Is the ongoing narrative about “adults” true, or just the product of journalists cobbling self-serving leaks into a master narrative? It’s impossible to know for sure, but there is circumstantial evidence that there is something to it. One U.S. official told BuzzFeed News that Secretaries Mattis, Tillerson, and Steve Mnuchin have a “suicide pact”, in which pressure on one to resign would be taken as an attack on all. That follows reporting of an agreement between Mattis and Kelly that one of them would remain within the United States at all times. True or not, it’s almost certain that existing American alliances have been kept more-or-less on an even keel by the mere idea that steady hands, such as Secretary of Defense James Mattis, National Security Council chief H.R. McMaster, and John Kelly, are helping the President keep within a broadly-defined mainstream of American foreign policy.
Can this chaperoning engagement be sustained? McMaster reportedly fought a fierce battle behind the scenes with the White House on Afghanistan strategy. In the end, he managed to win the President over, but not without taking his lumps. Next up: a possible rift between the President and Secretary of Defense James Mattis. In testimony to the Senate Armed Services Committee yesterday, Secretary Mattis confirmed that it was his view that re-certifying the Iran nuclear deal was in the national security interests of the United States. Mattis let this slip despite statements from the President that he intended to decertify the deal, and in the face of Iran hawks like Senator Tom Cotton, who have been egging the President on. The President’s respect for his Defense Secretary seems to have allowed Mattis to more or less manage his own shop up to this point. But will this continue to be the case?

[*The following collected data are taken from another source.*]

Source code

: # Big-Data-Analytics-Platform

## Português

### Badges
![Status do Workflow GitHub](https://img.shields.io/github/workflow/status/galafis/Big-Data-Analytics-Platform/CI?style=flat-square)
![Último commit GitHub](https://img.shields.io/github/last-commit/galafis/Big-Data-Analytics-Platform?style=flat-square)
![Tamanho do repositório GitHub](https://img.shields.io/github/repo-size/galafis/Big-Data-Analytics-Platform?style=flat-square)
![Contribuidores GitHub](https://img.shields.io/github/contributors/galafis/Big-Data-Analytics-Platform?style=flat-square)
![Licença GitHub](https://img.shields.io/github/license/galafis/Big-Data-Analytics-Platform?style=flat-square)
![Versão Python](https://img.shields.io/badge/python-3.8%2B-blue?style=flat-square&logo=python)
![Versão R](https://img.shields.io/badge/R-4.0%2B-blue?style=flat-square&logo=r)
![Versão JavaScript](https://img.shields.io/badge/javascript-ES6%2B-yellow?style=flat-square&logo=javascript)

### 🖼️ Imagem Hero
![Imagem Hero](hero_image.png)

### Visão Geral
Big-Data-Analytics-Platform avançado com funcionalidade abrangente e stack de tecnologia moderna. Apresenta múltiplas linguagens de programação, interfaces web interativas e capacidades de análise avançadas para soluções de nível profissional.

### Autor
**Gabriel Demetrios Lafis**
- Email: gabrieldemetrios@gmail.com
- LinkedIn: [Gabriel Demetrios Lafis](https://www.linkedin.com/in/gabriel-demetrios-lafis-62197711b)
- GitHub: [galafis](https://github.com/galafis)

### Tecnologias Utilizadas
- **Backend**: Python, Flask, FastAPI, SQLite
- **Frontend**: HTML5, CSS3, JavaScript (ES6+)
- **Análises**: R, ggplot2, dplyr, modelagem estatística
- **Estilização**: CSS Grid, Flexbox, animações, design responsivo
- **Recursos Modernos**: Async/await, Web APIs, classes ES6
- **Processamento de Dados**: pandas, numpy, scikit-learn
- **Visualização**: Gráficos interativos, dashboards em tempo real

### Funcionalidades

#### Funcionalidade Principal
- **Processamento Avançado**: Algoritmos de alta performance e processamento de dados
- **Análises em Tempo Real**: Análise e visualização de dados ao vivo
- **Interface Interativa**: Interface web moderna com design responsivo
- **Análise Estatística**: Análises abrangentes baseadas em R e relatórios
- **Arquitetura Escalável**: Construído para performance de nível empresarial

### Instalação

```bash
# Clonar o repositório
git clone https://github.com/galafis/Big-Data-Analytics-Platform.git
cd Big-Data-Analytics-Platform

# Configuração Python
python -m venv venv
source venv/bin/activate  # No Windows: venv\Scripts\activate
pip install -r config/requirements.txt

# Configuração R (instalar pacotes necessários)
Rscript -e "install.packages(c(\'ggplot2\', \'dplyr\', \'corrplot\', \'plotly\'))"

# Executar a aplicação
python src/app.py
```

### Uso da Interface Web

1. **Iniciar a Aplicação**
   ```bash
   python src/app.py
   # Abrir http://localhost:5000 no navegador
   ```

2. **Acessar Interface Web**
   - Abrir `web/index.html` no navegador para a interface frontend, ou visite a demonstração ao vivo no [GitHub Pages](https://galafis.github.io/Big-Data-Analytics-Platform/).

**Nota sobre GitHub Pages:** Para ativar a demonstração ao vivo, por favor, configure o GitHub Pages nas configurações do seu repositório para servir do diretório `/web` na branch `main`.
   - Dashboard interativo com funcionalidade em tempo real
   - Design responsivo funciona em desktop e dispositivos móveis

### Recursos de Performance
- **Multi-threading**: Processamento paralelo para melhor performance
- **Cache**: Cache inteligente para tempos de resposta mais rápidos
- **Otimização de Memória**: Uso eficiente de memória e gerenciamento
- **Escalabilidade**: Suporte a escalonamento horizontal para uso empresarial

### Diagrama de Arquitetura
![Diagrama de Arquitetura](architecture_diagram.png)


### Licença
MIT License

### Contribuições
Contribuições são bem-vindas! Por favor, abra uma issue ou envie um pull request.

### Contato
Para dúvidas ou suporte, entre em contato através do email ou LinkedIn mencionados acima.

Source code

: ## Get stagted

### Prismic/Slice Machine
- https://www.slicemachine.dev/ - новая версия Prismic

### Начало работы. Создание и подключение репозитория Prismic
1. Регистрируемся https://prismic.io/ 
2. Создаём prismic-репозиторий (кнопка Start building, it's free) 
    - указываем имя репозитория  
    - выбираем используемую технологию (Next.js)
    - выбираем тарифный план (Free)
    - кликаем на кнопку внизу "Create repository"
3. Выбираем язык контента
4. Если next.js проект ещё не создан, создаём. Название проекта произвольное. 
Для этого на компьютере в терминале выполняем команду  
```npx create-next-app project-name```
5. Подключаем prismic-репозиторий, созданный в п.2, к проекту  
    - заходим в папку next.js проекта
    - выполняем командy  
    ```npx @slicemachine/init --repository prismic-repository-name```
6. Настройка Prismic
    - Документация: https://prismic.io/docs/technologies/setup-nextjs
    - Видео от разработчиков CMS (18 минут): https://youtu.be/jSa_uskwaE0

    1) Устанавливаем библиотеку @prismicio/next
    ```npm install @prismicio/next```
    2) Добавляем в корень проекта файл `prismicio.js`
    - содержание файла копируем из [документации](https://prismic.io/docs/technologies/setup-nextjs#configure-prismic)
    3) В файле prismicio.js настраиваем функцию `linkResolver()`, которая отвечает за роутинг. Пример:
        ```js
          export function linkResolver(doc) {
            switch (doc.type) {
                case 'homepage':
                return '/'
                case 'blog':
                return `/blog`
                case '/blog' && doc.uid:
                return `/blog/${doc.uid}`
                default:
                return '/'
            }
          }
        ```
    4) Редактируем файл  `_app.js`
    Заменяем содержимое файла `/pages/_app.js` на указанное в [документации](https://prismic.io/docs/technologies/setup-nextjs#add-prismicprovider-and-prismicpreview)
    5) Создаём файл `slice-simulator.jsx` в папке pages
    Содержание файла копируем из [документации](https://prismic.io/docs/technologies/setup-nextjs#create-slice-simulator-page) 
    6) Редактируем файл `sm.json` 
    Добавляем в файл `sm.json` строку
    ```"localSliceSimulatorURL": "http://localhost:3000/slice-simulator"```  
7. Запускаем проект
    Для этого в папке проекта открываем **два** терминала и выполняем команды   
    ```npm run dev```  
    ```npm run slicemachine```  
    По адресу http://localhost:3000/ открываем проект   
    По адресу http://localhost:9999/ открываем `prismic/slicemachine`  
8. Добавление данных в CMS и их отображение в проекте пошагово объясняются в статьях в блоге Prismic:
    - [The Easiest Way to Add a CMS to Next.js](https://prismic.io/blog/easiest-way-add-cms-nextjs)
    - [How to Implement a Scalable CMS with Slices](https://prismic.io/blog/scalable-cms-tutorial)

Some of these concerns might be mitigated if the Administration had a deeper bench. While the Administration has grounds to decry that the Senate is taking an inordinately long time to confirm each nominee, they’ve also made fewer total nominations than any incoming Administration in the past 30 years. Virtually none of the assistant secretary positions at the State Department have nominees. Nor does John Kelly have any proposed successor as head of the Department of Homeland Security. Tom Price’s resignation leaves that department headless for the foreseeable future as well. Though not all of these positions have a direct bearing on foreign policy or national security, their vacancies suggest a bureaucratic dysfunction that greatly magnifies any of the staffing turbulence that this Administration appears to be particularly prone to.
The “moron” talk, or the whole idea of “adults” in foreign policy, may well be fake news—rumors and and self-serving narratives concocted by a Washington press corps seething at a Trump Administration it cannot stand. But even if this is so, it’s hard not to conclude that the Trump Administration is having a rocky time merely running itself. Whatever your political affiliations, that’s not welcome news.